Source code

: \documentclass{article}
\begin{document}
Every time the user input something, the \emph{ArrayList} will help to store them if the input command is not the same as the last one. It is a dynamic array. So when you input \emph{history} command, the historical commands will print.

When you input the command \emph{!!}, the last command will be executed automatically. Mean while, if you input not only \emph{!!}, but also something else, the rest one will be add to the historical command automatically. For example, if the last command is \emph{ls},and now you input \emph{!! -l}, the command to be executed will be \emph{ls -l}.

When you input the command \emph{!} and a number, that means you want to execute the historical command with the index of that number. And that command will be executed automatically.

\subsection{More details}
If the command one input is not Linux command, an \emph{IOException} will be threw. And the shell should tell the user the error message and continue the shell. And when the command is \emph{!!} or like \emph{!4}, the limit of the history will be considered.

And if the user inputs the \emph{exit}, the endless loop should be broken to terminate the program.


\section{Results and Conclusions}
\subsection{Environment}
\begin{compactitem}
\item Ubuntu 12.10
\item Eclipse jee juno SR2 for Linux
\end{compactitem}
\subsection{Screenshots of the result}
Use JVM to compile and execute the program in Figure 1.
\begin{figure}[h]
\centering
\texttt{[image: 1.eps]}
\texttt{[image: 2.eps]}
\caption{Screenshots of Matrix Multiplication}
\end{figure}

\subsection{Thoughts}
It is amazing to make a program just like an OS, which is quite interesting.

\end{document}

DIRECTIONS >> Copy every line from the records above that contains the string "subsection".

YOUR SOLUTION >>
\subsection{More details}
\subsection{Environment}
\subsection{Screenshots of the result}
\subsection{Thoughts}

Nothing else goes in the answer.